たとえば、開発したロボットをすべて全社で共有するようにしたところ、それを見た他の部署の社員から自部署で活用するアイディアが提案され、どのように開発したのか問い合わせがされる…というような、コミュニケーションがどんどん生まれていったんです。そうしたさまざまな波及効果が全社展開を加速させたと見ています。

前澤 真由美氏(グッドライフ ロボティクス事業部): とにかく誰かがわからないことがあれば放置しない、自分にわからないことがあったならばまわりに呼びかけるという文化が根づいたのが大きいでしょうね。

──数多くのRPA開発者を育成するためのポイントとはなんでしょうか。

竹内: ITに関する知識や経験よりも“意欲”に重きを置いて、意欲のある人材を中心に研修を行うことではないでしょうか。リクシルでも2018年3月から11月までの間に35回ほどの研修を行い、最終的に600人近くのRPA開発者を育成しました。

──8ヶ月で35回の研修というのはかなりのハイペースに思えますが、受講者がついてこれないなどの問題はなかったのでしょうか。

前澤: 一般的なシステム開発であればそうかもしれませんが、RPAはスキルを身につけるためのハードルが低いのでほとんど問題はありませんでした。当時、私はリクシル社内で竹内と同じチームで、RPA開発者の育成やその後の支援、問い合わせなどを担当していましたが、研修の受講者は特別にITの知識や経験がなくてもすぐに覚えてくれました。

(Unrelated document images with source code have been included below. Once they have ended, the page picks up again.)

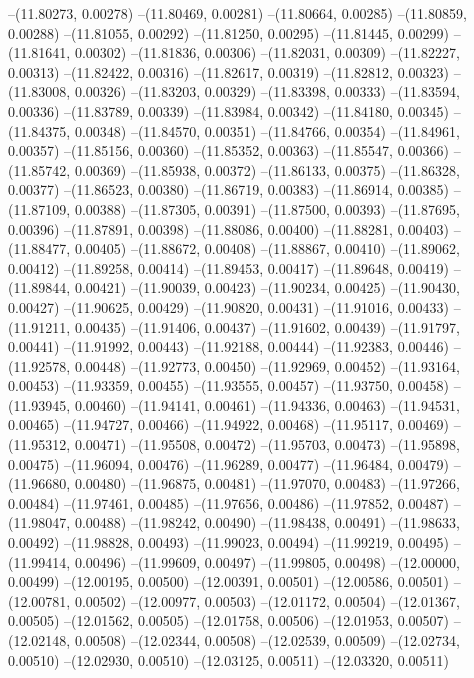 --(11.80273, 0.00278)
--(11.80469, 0.00281)
--(11.80664, 0.00285)
--(11.80859, 0.00288)
--(11.81055, 0.00292)
--(11.81250, 0.00295)
--(11.81445, 0.00299)
--(11.81641, 0.00302)
--(11.81836, 0.00306)
--(11.82031, 0.00309)
--(11.82227, 0.00313)
--(11.82422, 0.00316)
--(11.82617, 0.00319)
--(11.82812, 0.00323)
--(11.83008, 0.00326)
--(11.83203, 0.00329)
--(11.83398, 0.00333)
--(11.83594, 0.00336)
--(11.83789, 0.00339)
--(11.83984, 0.00342)
--(11.84180, 0.00345)
--(11.84375, 0.00348)
--(11.84570, 0.00351)
--(11.84766, 0.00354)
--(11.84961, 0.00357)
--(11.85156, 0.00360)
--(11.85352, 0.00363)
--(11.85547, 0.00366)
--(11.85742, 0.00369)
--(11.85938, 0.00372)
--(11.86133, 0.00375)
--(11.86328, 0.00377)
--(11.86523, 0.00380)
--(11.86719, 0.00383)
--(11.86914, 0.00385)
--(11.87109, 0.00388)
--(11.87305, 0.00391)
--(11.87500, 0.00393)
--(11.87695, 0.00396)
--(11.87891, 0.00398)
--(11.88086, 0.00400)
--(11.88281, 0.00403)
--(11.88477, 0.00405)
--(11.88672, 0.00408)
--(11.88867, 0.00410)
--(11.89062, 0.00412)
--(11.89258, 0.00414)
--(11.89453, 0.00417)
--(11.89648, 0.00419)
--(11.89844, 0.00421)
--(11.90039, 0.00423)
--(11.90234, 0.00425)
--(11.90430, 0.00427)
--(11.90625, 0.00429)
--(11.90820, 0.00431)
--(11.91016, 0.00433)
--(11.91211, 0.00435)
--(11.91406, 0.00437)
--(11.91602, 0.00439)
--(11.91797, 0.00441)
--(11.91992, 0.00443)
--(11.92188, 0.00444)
--(11.92383, 0.00446)
--(11.92578, 0.00448)
--(11.92773, 0.00450)
--(11.92969, 0.00452)
--(11.93164, 0.00453)
--(11.93359, 0.00455)
--(11.93555, 0.00457)
--(11.93750, 0.00458)
--(11.93945, 0.00460)
--(11.94141, 0.00461)
--(11.94336, 0.00463)
--(11.94531, 0.00465)
--(11.94727, 0.00466)
--(11.94922, 0.00468)
--(11.95117, 0.00469)
--(11.95312, 0.00471)
--(11.95508, 0.00472)
--(11.95703, 0.00473)
--(11.95898, 0.00475)
--(11.96094, 0.00476)
--(11.96289, 0.00477)
--(11.96484, 0.00479)
--(11.96680, 0.00480)
--(11.96875, 0.00481)
--(11.97070, 0.00483)
--(11.97266, 0.00484)
--(11.97461, 0.00485)
--(11.97656, 0.00486)
--(11.97852, 0.00487)
--(11.98047, 0.00488)
--(11.98242, 0.00490)
--(11.98438, 0.00491)
--(11.98633, 0.00492)
--(11.98828, 0.00493)
--(11.99023, 0.00494)
--(11.99219, 0.00495)
--(11.99414, 0.00496)
--(11.99609, 0.00497)
--(11.99805, 0.00498)
--(12.00000, 0.00499)
--(12.00195, 0.00500)
--(12.00391, 0.00501)
--(12.00586, 0.00501)
--(12.00781, 0.00502)
--(12.00977, 0.00503)
--(12.01172, 0.00504)
--(12.01367, 0.00505)
--(12.01562, 0.00505)
--(12.01758, 0.00506)
--(12.01953, 0.00507)
--(12.02148, 0.00508)
--(12.02344, 0.00508)
--(12.02539, 0.00509)
--(12.02734, 0.00510)
--(12.02930, 0.00510)
--(12.03125, 0.00511)
--(12.03320, 0.00511)
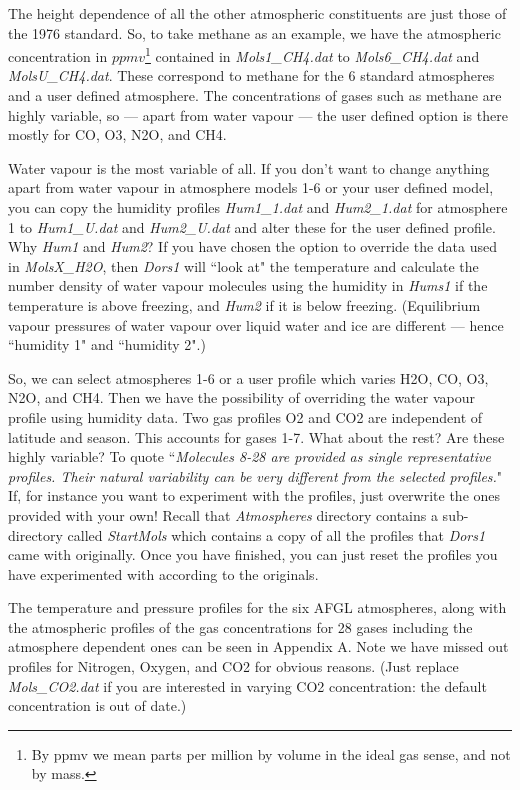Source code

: \documentclass[12pt]{article}
\begin{document}
The height
 dependence of all the other atmospheric constituents are just those of the 1976 standard.
 So, to take methane as an example, we have the atmospheric concentration in $ppmv$\footnote[1]
{By ppmv we mean
parts per million by volume in the ideal gas sense, and not by mass.} contained
in {\it Mols1\_CH4.dat} to {\it Mols6\_CH4.dat} and {\it MolsU\_CH4.dat}. These correspond to
methane for the 6 standard atmospheres and a user defined atmosphere.
The concentrations of gases such as methane are highly variable, so --- apart from water vapour --- the user defined option
is there mostly for CO, O3, N2O, and CH4. 

Water vapour is the most variable of all. 
If you don't want to change anything apart from water vapour in atmosphere models 1-6 or your
user defined model, 
you can copy the humidity profiles {\it Hum1\_1.dat} and {\it Hum2\_1.dat} for atmosphere 1
 to {\it Hum1\_U.dat} and {\it Hum2\_U.dat} and alter these for the user defined profile.
 Why {\it Hum1} and {\it Hum2}? If you have chosen
the option to override the data used in {\it MolsX\_H2O}, then {\it Dors1} will ``look at" the temperature
and calculate the number density of water vapour molecules using the humidity in {\it Hums1}
 if the temperature is above freezing, and {\it Hum2} if it is below freezing. (Equilibrium vapour pressures
of water vapour over liquid water and ice are different --- hence ``humidity 1" and ``humidity 2".)

So, we can select atmospheres 1-6 or a user profile which varies H2O, CO, O3, N2O, and CH4. 
Then we have the possibility of overriding the water vapour
profile using humidity data.  Two gas profiles O2 and CO2 are independent of latitude and season.
This accounts for gases 1-7. What about the rest? Are these highly variable?
 To quote \cite{ConstProfs:Mybib} ``{\it Molecules 8-28 are provided
as single representative profiles. Their natural variability can be very different from the selected 
profiles.}" If, for instance you want to experiment with the profiles, just overwrite the ones provided
with your own! Recall that {\it Atmospheres} directory contains a sub-directory called {\it StartMols} which  contains
a copy of all the profiles that {\it Dors1} came with originally. Once you have finished, you can just reset 
 the profiles you have experimented with according to the originals. 

The temperature and pressure profiles
for the six AFGL atmospheres, along with the atmospheric profiles of the gas concentrations for 28 gases
including the atmosphere dependent ones can be seen in Appendix A. Note we have missed out profiles
for Nitrogen, Oxygen, and CO2 for obvious reasons. (Just replace {\it Mols\_CO2.dat} if you are interested in
varying CO2 concentration: the default concentration is out of date.)
\end{document}
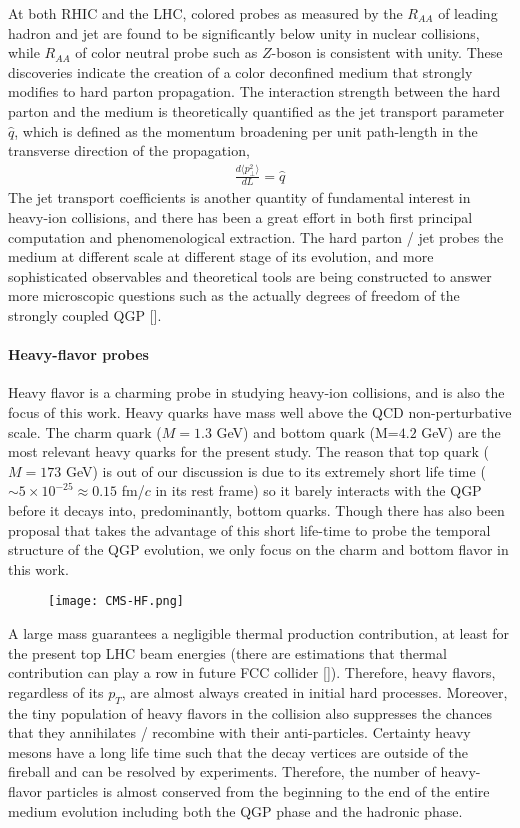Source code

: At both RHIC and the LHC, colored probes as measured by the $R_{AA}$ of leading hadron and jet are found to be significantly below unity in nuclear collisions, while  $R_{AA}$ of color neutral probe such as $Z$-boson is consistent with unity.
These discoveries indicate the creation of a color deconfined medium that strongly modifies to hard parton propagation.
The interaction strength between the hard parton and the medium is theoretically quantified as the jet transport parameter $\hat{q}$, which is defined as the momentum broadening per unit path-length in the transverse direction of the propagation,
\begin{eqnarray}
\frac{d\langle p_\perp^2 \rangle}{dL} = \hat{q}
\end{eqnarray}
The jet transport coefficients is another quantity of fundamental interest  in heavy-ion collisions, and there has been a great effort in both first principal computation and phenomenological extraction.
The hard parton / jet probes the medium at different scale at different stage of its evolution, and more sophisticated observables and theoretical tools are being constructed to answer more microscopic questions such as the actually degrees of freedom of the strongly coupled QGP [].

\paragraph{Heavy-flavor probes}
Heavy flavor is a charming probe in studying heavy-ion collisions, and is also the focus of this work.
Heavy quarks have mass well above the QCD non-perturbative scale.
The charm quark ($M=1.3$ GeV) and bottom quark (M=$4.2$ GeV) are the most relevant heavy quarks for the present study.
The reason that top quark ($M = 173$ GeV) is out of our discussion is due to its extremely short life time ($\sim 5\times 10^{-25} \approx 0.15$  fm/$c$ in its rest frame) so it barely interacts with the QGP before it decays into, predominantly, bottom quarks.
Though there has also been proposal that takes the advantage of this short life-time to probe the temporal structure of the QGP evolution, we only focus on the charm and bottom flavor in this work.

\begin{figure}
\centering
\texttt{[image: CMS-HF.png]}
\caption{}
\label{fig:intro:Raa}
\end{figure}

A large mass guarantees a negligible thermal production contribution, at least for the present top LHC beam energies (there are estimations that thermal contribution can play a row in future FCC collider []).
Therefore, heavy flavors, regardless of its $p_T$, are almost always created in initial hard processes.
Moreover, the tiny population of heavy flavors in the collision also suppresses the chances that they annihilates / recombine with their anti-particles.
Certainty heavy mesons have a long life time such that the decay vertices are outside of the fireball and can be resolved by experiments.
Therefore, the number of heavy-flavor particles is almost conserved from the beginning to the end of the entire medium evolution including both the QGP phase and the hadronic phase.


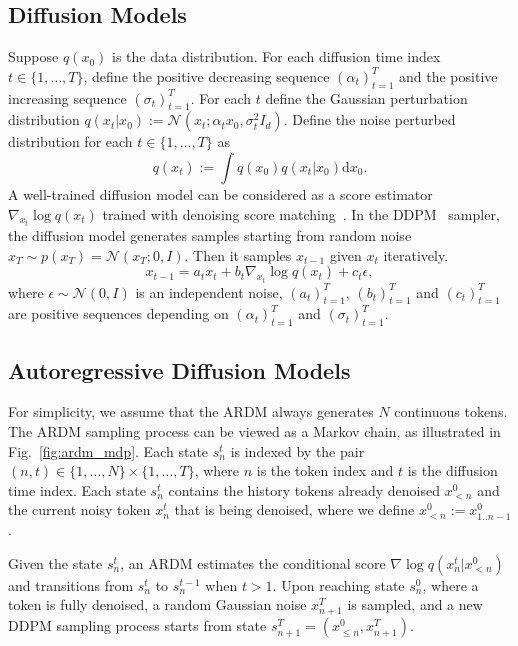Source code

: \documentclass{article}
\begin{document}
\subsection{Diffusion Models}

Suppose $q(x_0)$ is the data distribution. For each diffusion time index $t \in \{1, \ldots, T\}$, define the positive decreasing sequence $(\alpha_t)_{t = 1}^T$ and the positive increasing sequence $(\sigma_t)_{t = 1}^T$. For each $t$ define the Gaussian perturbation distribution $q(x_t | x_0) := \mathcal N(x_t; \alpha_t x_0, \sigma_t^2 I_d)$. Define the noise perturbed distribution for each $t \in \{1, \ldots, T\}$ as
\begin{equation}
q(x_t) := \int q(x_0) q(x_t | x_0) \mathrm d x_0 .
\end{equation}
A well-trained diffusion model can be considered as a score estimator $\nabla_{x_t} \log q(x_t)$ trained with denoising score matching~\cite{ScoreSDE}. In the DDPM~\cite{DDPM,DDIM} sampler, the diffusion model generates samples starting from random noise $x_T \sim p(x_T) = \mathcal N(x_T; 0, I)$. Then it samples $x_{t - 1}$ given $x_t$ iteratively.
\begin{equation}
x_{t - 1} =  a_t x_t + b_t \nabla_{x_t} \log q(x_t) + c_t \epsilon,
\end{equation}
where $\epsilon \sim \mathcal N(0, I)$ is an independent noise, $(a_t)_{t = 1}^T$, $(b_t)_{t = 1}^T$ and $(c_t)_{t = 1}^T$ are positive sequences depending on $(\alpha_t)_{t = 1}^T$ and $(\sigma_t)_{t = 1}^T$.

\subsection{Autoregressive Diffusion Models}

For simplicity, we assume that the ARDM always generates $N$ continuous tokens. The ARDM sampling process can be viewed as a Markov chain, as illustrated in Fig.~\ref{fig:ardm_mdp}. Each state $s_{n}^t$ is indexed by the pair $(n, t) \in \{1, \ldots, N\} \times \{1, \ldots, T\}$, where $n$ is the token index and $t$ is the diffusion time index. Each state $s_{n}^t$ contains the history tokens already denoised $x^0_{<n}$ and the current noisy token $x_{n}^t$ that is being denoised, where we define $x_{<n}^0 := x_{1..n-1}^0$.

Given the state $s_n^t$, an ARDM estimates the conditional score $\nabla \log q(x_n^{t} | x^0_{<n})$ and transitions from $s_n^t$ to $s_{n}^{t - 1}$ when $t > 1$. Upon reaching state $s_{n}^0$, where a token is fully denoised, a random Gaussian noise $x_{n+1}^T$ is sampled, and a new DDPM sampling process starts from state $s_{n + 1}^T = (x_{\le n}^0, x_{n + 1}^T)$.
\end{document}
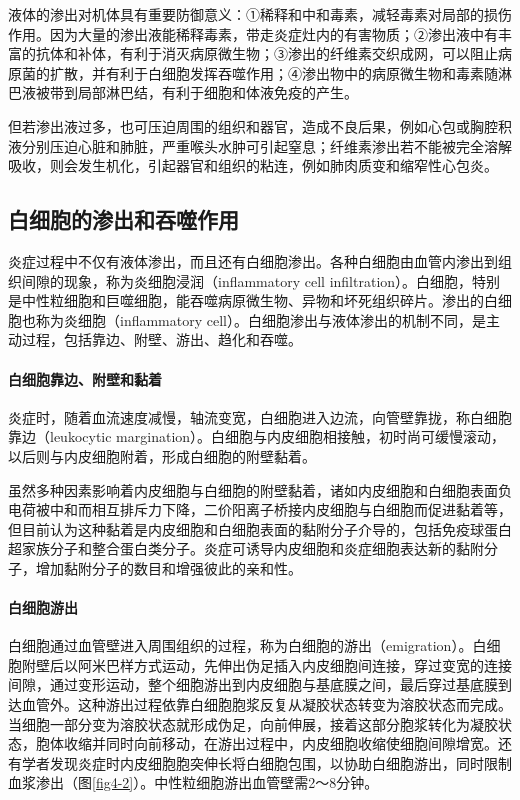 液体的渗出对机体具有重要防御意义：①稀释和中和毒素，减轻毒素对局部的损伤作用。因为大量的渗出液能稀释毒素，带走炎症灶内的有害物质；②渗出液中有丰富的抗体和补体，有利于消灭病原微生物；③渗出的纤维素交织成网，可以阻止病原菌的扩散，并有利于白细胞发挥吞噬作用；④渗出物中的病原微生物和毒素随淋巴液被带到局部淋巴结，有利于细胞和体液免疫的产生。

但若渗出液过多，也可压迫周围的组织和器官，造成不良后果，例如心包或胸腔积液分别压迫心脏和肺脏，严重喉头水肿可引起窒息；纤维素渗出若不能被完全溶解吸收，则会发生机化，引起器官和组织的粘连，例如肺肉质变和缩窄性心包炎。

\subsection{白细胞的渗出和吞噬作用}

炎症过程中不仅有液体渗出，而且还有白细胞渗出。各种白细胞由血管内渗出到组织间隙的现象，称为炎细胞浸润（inflammatory
cell
infiltration）。白细胞，特别是中性粒细胞和巨噬细胞，能吞噬病原微生物、异物和坏死组织碎片。渗出的白细胞也称为炎细胞（inflammatory
cell）。白细胞渗出与液体渗出的机制不同，是主动过程，包括靠边、附壁、游出、趋化和吞噬。

\paragraph{白细胞靠边、附壁和黏着}
炎症时，随着血流速度减慢，轴流变宽，白细胞进入边流，向管壁靠拢，称白细胞靠边（leukocytic
margination）。白细胞与内皮细胞相接触，初时尚可缓慢滚动，以后则与内皮细胞附着，形成白细胞的附壁黏着。

虽然多种因素影响着内皮细胞与白细胞的附壁黏着，诸如内皮细胞和白细胞表面负电荷被中和而相互排斥力下降，二价阳离子桥接内皮细胞与白细胞而促进黏着等，但目前认为这种黏着是内皮细胞和白细胞表面的黏附分子介导的，包括免疫球蛋白超家族分子和整合蛋白类分子。炎症可诱导内皮细胞和炎症细胞表达新的黏附分子，增加黏附分子的数目和增强彼此的亲和性。

\paragraph{白细胞游出}
白细胞通过血管壁进入周围组织的过程，称为白细胞的游出（emigration）。白细胞附壁后以阿米巴样方式运动，先伸出伪足插入内皮细胞间连接，穿过变宽的连接间隙，通过变形运动，整个细胞游出到内皮细胞与基底膜之间，最后穿过基底膜到达血管外。这种游出过程依靠白细胞胞浆反复从凝胶状态转变为溶胶状态而完成。当细胞一部分变为溶胶状态就形成伪足，向前伸展，接着这部分胞浆转化为凝胶状态，胞体收缩并同时向前移动，在游出过程中，内皮细胞收缩使细胞间隙增宽。还有学者发现炎症时内皮细胞胞突伸长将白细胞包围，以协助白细胞游出，同时限制血浆渗出（图\ref{fig4-2}）。中性粒细胞游出血管壁需2～8分钟。

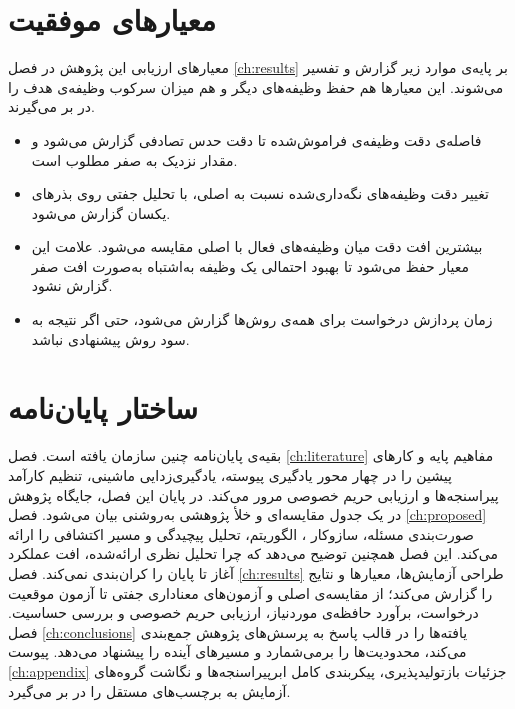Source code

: \section{معیارهای موفقیت}
\label{sec:intro-success}

معیارهای ارزیابی این پژوهش در فصل \ref{ch:results} بر پایه‌ی موارد زیر گزارش و تفسیر می‌شوند. این معیارها هم حفظ وظیفه‌های دیگر و هم میزان سرکوب وظیفه‌ی هدف را در بر می‌گیرند.

\begin{itemize}
	\item فاصله‌ی دقت وظیفه‌ی فراموش‌شده تا دقت حدس تصادفی گزارش می‌شود و مقدار نزدیک به صفر مطلوب است.
	\item تغییر دقت وظیفه‌های نگه‌داری‌شده نسبت به  اصلی، با تحلیل جفتی روی بذرهای یکسان گزارش می‌شود.
	\item بیشترین افت دقت میان وظیفه‌های فعال با  اصلی مقایسه می‌شود. علامت این معیار حفظ می‌شود تا بهبود احتمالی یک وظیفه به‌اشتباه به‌صورت افت صفر گزارش نشود.
	\item زمان پردازش درخواست برای همه‌ی روش‌ها گزارش می‌شود، حتی اگر نتیجه به سود روش پیشنهادی نباشد.
\end{itemize}

\section{ساختار پایان‌نامه}
\label{sec:intro-structure}

بقیه‌ی پایان‌نامه چنین سازمان یافته است. فصل \ref{ch:literature} مفاهیم پایه و کارهای پیشین را در چهار محور یادگیری پیوسته، یادگیری‌زدایی ماشینی، تنظیم کارآمد پیراسنجه‌ها و ارزیابی حریم خصوصی مرور می‌کند. در پایان این فصل، جایگاه پژوهش در یک جدول مقایسه‌ای و خلأ پژوهشی به‌روشنی بیان می‌شود. فصل \ref{ch:proposed} صورت‌بندی مسئله، سازوکار ، الگوریتم، تحلیل پیچیدگی و مسیر اکتشافی  را ارائه می‌کند. این فصل همچنین توضیح می‌دهد که چرا تحلیل نظری ارائه‌شده، افت عملکرد آغاز تا پایان را کران‌بندی نمی‌کند. فصل \ref{ch:results} طراحی آزمایش‌ها، معیارها و نتایج را گزارش می‌کند؛ از مقایسه‌ی اصلی و آزمون‌های معناداری جفتی تا آزمون موقعیت درخواست، برآورد حافظه‌ی موردنیاز، ارزیابی حریم خصوصی و بررسی حساسیت. فصل \ref{ch:conclusions} یافته‌ها را در قالب پاسخ به پرسش‌های پژوهش جمع‌بندی می‌کند، محدودیت‌ها را برمی‌شمارد و مسیرهای آینده را پیشنهاد می‌دهد. پیوست \ref{ch:appendix} جزئیات بازتولیدپذیری، پیکربندی کامل ابرپیراسنجه‌ها و نگاشت گروه‌های آزمایش به برچسب‌های مستقل را در بر می‌گیرد.
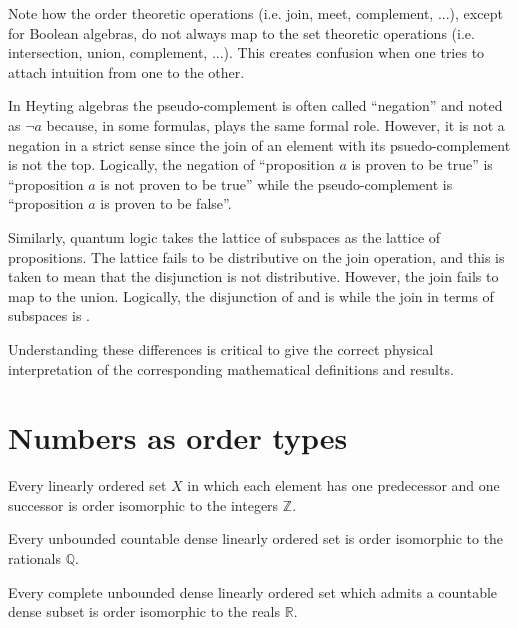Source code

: \documentclass{article}
\begin{document}
\begin{remark}
	Note how the order theoretic operations (i.e. join, meet, complement, ...), except for Boolean algebras, do not always map to the set theoretic operations (i.e. intersection, union, complement, ...). This creates confusion when one tries to attach intuition from one to the other.	
	
	In Heyting algebras the pseudo-complement is often called ``negation'' and noted as $\neg a$ because, in some formulas, plays the same formal role. However, it is not a negation in a strict sense since the join of an element with its psuedo-complement is not the top. Logically, the negation of ``proposition $a$ is proven to be true'' is ``proposition $a$ is not proven to be true'' while the pseudo-complement is ``proposition $a$ is proven to be false''.
	
	Similarly, quantum logic takes the lattice of subspaces as the lattice of propositions. The lattice fails to be distributive on the join operation, and this is taken to mean that the disjunction is not distributive. However, the join fails to map to the union. Logically, the disjunction of  and  is  while the join in terms of subspaces is .
	
	Understanding these differences is critical to give the correct physical interpretation of the corresponding mathematical definitions and results.
	
\end{remark}

\section{Numbers as order types}

\begin{prop}
	Every linearly ordered set $X$ in which each element has one predecessor and one successor is order isomorphic to the integers $\mathbb{Z}$.
\end{prop}

\begin{prop}
	 Every unbounded countable dense linearly ordered set is order isomorphic to the rationals $\mathbb{Q}$.
\end{prop}

\begin{prop}
	Every complete unbounded dense linearly ordered set which admits a countable dense subset is order isomorphic to the reals $\mathbb{R}$.
\end{prop}
\end{document}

実は私自身も、もともと事務派遣でプログラミングは未経験だったのですが、すぐにロボットを開発できるようになりましたから。むしろ意識面のほうが大事で、エクセルで関数をつくってみようとか、マクロについて調べてみようといった意識がちょっとでもある人ならば、誰でも開発者になれるのがRPAの強みだと思いますね。

──その後、リクシルでのRPA導入効果はどれくらい出ていますか。

竹内: 私が担当していた時点で業務部門から提出されているロボットのアイディアが1,000件にも上っており、すべてがロボット化されれば15万時間もの業務時間削減効果が実現できるほどの見込みでした。

既に本番稼働しているロボットも100体以上あって、週10体ほどというハイペースで新たなロボットが生み出され続けている状況でしたね。

RPAの開発者コミュニティ創出を目指して

──リクシルでのRPA全社展開を成功に導いた後、グッドライフへと転職されたのはどのような理由からですか。

竹内: リクシルのRPA導入プロジェクトを通じて、他にも導入展開に課題を感じている企業が非常に多いと実感したからです。これからは業種を問わずそうした企業をサポートできないかという思いを強くしていた時に、不動産とテクノロジーを融合した新しいスタンダード事業を確立するグッドライフのビジョンに強く共感したのです。

実際に私の提案をぶつけると積極的な反応があり、グッドライフでBizRobo!を用いたRPA事業を立ち上げることを決意しました。

──グッドライフでは今後、どのようなRPA事業を展開する予定ですか。

竹内: 最初にもお話したとおり、現在行っているRPA開発者育成の研修サービスを拡大して、RPA開発者となるための、研修を含めた一連の育成プログラムを展開していく予定です。市場を見渡してみると、RPAの研修サービスはあるものの、単発研修のみのプログラムが多いんですね。

これでは本当にビジネスに役立つRPA開発者はなかなか育たないと思います。そこで我々としては、ただ研修にとどまらずに、つながりのあるプログラムを提供していきたいのです。

そして研修だけでなく、画面共有によるマン・ツー・マンでのサポートなどのような、問い合わせ対応の体制も徐々に構築するしていければと考えています。さらにチャレンジしたいのが、全日本のRPA開発者コミュニティの創出です。コミュニティの規模も、ゆくゆくは2、3万人ほどという大規模なものにしていきたいですね。それだけRPAというのはものすごい可能性があるツールなのですから。